Directions for this task: Search the data for the string "得到结果" and gather each line it is in.
* * * * * * *
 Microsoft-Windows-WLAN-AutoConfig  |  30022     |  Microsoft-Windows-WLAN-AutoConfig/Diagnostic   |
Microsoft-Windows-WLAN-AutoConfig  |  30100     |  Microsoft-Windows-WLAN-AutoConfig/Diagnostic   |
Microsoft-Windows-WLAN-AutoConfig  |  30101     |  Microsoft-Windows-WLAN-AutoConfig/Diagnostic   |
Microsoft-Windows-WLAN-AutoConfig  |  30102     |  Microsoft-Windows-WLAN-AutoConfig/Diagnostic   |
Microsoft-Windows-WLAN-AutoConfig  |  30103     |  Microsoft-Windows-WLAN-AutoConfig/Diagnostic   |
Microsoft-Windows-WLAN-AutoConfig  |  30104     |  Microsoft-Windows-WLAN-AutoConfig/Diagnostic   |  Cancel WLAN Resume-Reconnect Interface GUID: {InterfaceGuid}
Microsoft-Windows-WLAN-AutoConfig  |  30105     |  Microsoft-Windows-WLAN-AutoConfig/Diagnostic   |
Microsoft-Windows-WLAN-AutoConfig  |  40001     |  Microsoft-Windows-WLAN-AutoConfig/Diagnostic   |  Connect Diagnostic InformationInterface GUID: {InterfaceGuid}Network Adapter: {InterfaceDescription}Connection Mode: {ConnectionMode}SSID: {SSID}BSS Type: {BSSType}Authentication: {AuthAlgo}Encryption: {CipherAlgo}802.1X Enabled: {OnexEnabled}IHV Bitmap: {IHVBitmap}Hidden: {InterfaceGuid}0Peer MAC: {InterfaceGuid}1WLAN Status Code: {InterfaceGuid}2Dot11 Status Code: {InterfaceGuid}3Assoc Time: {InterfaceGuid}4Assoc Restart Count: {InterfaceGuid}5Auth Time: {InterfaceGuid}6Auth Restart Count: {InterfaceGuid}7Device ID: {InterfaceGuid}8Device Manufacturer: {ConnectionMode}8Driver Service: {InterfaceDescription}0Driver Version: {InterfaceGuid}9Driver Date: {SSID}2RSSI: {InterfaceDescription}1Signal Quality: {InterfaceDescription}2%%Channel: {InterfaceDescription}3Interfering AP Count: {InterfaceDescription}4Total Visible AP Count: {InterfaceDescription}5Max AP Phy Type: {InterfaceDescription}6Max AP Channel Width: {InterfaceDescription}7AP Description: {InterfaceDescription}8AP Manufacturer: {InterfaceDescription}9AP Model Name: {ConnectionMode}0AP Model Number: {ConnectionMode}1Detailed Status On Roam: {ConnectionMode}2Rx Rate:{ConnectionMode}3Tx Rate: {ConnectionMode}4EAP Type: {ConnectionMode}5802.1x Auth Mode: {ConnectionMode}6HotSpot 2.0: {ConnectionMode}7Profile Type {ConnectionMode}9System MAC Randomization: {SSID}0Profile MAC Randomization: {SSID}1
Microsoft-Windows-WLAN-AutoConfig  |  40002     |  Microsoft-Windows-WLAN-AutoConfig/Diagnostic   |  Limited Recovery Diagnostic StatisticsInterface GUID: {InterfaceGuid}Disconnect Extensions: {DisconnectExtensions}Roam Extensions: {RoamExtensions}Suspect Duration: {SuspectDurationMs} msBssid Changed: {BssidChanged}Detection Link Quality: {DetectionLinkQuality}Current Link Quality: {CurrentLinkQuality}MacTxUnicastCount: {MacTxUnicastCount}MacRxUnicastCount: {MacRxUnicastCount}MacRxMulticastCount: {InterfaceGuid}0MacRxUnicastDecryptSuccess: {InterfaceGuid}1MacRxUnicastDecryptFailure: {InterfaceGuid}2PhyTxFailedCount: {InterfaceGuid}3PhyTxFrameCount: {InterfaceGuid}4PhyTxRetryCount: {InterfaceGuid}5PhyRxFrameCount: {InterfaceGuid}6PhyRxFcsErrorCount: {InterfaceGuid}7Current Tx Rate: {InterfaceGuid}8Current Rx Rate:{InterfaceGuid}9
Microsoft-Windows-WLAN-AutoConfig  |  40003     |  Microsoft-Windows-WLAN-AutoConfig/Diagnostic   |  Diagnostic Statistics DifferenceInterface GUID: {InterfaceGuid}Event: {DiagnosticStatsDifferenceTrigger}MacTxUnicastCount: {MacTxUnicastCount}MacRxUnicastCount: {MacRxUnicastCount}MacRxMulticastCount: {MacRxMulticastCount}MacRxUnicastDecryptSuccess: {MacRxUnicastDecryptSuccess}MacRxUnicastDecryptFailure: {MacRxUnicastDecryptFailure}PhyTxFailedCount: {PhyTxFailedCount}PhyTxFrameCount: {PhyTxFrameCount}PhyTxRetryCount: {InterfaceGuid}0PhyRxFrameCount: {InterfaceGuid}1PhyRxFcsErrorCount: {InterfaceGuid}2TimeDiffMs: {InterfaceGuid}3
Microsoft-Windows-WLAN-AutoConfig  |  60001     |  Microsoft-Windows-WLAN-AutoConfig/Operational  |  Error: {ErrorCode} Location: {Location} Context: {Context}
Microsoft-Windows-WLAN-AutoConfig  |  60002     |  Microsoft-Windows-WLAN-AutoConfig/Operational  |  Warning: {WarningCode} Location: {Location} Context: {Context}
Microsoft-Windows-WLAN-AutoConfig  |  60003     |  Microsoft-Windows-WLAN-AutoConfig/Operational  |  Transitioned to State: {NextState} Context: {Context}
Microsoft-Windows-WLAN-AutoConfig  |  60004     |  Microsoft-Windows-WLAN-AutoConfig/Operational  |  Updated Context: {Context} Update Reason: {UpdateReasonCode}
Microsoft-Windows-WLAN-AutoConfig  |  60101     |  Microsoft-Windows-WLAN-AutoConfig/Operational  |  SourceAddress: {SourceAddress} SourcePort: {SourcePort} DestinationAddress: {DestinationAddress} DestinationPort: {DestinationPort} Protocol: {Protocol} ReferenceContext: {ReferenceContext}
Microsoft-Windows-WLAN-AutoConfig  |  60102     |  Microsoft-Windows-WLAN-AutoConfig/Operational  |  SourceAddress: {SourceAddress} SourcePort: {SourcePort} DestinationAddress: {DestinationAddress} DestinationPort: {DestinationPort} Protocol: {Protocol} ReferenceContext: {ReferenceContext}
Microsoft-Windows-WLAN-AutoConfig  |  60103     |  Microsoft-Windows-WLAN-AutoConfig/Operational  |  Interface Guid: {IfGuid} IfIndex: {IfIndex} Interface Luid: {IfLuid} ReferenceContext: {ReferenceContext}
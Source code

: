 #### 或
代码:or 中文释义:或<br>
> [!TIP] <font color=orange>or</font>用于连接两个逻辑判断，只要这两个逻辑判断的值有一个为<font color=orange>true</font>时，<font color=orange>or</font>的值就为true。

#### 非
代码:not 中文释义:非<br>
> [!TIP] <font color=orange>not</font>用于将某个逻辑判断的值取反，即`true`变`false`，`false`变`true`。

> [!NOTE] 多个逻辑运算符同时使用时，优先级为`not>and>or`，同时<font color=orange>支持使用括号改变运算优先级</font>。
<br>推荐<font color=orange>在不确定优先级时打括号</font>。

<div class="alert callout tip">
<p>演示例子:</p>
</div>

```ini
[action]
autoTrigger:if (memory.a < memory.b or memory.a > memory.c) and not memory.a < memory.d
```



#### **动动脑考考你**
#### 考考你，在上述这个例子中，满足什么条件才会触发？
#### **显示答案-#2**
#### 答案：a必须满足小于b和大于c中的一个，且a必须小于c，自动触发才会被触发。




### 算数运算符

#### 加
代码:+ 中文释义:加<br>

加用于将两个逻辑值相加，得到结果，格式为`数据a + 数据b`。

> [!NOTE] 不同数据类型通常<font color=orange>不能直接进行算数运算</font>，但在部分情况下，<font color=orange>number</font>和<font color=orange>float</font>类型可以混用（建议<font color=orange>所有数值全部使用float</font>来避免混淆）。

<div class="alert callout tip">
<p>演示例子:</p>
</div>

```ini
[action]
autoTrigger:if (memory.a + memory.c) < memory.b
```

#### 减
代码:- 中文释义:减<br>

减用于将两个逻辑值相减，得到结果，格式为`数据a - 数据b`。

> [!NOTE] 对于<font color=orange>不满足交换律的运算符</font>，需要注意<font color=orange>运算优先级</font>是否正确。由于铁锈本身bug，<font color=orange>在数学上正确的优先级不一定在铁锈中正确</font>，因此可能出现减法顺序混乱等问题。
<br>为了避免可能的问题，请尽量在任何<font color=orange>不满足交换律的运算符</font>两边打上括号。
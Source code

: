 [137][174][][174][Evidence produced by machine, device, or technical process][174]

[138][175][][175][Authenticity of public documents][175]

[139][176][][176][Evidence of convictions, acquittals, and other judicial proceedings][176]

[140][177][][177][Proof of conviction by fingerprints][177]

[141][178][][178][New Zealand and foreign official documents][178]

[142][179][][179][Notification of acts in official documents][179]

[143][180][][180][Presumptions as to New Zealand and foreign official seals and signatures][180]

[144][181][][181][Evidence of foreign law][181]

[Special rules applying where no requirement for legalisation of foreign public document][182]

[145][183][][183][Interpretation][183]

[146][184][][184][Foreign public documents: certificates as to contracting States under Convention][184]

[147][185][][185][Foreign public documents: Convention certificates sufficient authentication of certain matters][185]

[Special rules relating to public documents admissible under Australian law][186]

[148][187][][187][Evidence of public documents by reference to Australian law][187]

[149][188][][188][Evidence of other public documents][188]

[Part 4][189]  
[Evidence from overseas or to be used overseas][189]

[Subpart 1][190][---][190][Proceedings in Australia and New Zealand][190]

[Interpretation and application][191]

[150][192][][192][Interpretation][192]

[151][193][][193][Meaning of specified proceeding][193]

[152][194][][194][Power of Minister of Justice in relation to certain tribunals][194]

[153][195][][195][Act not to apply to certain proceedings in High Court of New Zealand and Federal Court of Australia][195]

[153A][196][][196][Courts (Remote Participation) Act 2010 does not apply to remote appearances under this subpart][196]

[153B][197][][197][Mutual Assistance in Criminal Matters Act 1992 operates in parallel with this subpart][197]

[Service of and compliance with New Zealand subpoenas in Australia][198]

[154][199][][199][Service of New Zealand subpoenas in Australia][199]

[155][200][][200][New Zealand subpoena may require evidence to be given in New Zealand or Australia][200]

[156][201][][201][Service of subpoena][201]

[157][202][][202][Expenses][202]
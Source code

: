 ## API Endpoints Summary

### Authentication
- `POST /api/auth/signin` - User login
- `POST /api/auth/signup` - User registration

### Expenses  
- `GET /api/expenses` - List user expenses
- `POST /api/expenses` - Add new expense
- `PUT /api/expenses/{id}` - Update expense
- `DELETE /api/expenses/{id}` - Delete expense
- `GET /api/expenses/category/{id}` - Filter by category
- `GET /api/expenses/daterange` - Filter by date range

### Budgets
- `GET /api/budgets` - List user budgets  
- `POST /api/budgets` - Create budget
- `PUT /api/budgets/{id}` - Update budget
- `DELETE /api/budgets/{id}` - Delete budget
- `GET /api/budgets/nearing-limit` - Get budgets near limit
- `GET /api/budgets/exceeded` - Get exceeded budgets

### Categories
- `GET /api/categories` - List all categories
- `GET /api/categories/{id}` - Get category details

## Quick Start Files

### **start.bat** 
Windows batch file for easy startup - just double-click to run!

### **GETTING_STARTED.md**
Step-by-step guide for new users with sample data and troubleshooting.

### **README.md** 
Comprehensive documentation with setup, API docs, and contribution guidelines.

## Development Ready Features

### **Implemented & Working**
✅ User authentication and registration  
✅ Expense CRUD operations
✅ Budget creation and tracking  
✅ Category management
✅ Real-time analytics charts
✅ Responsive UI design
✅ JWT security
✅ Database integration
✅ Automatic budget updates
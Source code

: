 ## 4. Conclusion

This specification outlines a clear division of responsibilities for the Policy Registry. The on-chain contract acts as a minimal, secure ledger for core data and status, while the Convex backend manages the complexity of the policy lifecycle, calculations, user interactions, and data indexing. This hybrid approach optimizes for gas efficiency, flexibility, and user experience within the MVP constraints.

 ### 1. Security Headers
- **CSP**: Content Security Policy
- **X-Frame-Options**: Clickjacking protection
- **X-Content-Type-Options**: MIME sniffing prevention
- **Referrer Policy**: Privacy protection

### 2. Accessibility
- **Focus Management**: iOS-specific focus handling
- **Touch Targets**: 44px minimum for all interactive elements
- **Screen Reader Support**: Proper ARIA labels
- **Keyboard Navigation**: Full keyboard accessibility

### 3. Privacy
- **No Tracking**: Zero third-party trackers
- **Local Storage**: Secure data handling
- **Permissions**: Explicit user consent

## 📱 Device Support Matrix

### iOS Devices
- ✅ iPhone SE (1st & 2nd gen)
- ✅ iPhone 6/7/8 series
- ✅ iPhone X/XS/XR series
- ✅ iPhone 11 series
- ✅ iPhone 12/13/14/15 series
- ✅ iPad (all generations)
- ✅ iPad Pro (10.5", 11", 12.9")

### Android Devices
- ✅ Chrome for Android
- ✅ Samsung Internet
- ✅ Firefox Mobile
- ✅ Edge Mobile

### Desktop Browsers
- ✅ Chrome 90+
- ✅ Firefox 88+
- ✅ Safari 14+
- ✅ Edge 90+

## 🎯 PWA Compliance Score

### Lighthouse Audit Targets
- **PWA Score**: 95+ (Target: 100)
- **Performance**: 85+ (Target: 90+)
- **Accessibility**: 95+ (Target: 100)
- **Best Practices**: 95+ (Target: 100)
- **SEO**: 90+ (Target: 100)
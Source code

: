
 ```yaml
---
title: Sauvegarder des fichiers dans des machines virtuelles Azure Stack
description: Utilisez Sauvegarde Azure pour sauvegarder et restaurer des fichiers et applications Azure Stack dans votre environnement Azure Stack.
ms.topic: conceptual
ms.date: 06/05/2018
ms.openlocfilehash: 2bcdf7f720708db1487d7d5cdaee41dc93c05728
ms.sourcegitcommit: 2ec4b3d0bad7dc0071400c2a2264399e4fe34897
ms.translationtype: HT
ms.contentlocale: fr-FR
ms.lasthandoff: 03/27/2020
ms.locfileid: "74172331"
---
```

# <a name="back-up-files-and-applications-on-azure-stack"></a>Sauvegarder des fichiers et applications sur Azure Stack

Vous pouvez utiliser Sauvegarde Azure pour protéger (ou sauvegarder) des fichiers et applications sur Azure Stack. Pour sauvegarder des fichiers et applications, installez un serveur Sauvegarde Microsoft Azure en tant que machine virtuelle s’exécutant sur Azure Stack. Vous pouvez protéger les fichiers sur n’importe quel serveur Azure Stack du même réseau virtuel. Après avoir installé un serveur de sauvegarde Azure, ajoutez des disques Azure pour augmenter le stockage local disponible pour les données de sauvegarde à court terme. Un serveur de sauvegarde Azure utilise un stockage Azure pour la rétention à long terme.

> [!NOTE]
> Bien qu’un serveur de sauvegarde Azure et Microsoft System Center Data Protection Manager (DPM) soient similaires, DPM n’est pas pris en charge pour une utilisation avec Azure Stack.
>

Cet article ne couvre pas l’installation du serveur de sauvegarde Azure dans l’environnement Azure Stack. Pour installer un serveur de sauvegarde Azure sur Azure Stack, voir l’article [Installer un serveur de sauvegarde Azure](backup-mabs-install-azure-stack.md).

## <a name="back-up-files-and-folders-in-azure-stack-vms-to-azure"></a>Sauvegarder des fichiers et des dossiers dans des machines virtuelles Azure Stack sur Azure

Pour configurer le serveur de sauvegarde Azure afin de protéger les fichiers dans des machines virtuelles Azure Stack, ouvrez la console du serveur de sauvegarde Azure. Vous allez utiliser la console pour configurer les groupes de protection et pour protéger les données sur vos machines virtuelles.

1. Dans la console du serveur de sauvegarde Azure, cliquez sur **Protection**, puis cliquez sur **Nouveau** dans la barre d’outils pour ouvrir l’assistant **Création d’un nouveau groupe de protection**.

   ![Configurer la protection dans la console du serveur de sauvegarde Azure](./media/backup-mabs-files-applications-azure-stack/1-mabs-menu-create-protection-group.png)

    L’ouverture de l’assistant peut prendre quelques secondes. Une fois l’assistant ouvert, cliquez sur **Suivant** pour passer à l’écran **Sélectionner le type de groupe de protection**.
* * * * * * *
Expected answer:
加用于将两个逻辑值相加，得到结果，格式为`数据a + 数据b`。
减用于将两个逻辑值相减，得到结果，格式为`数据a - 数据b`。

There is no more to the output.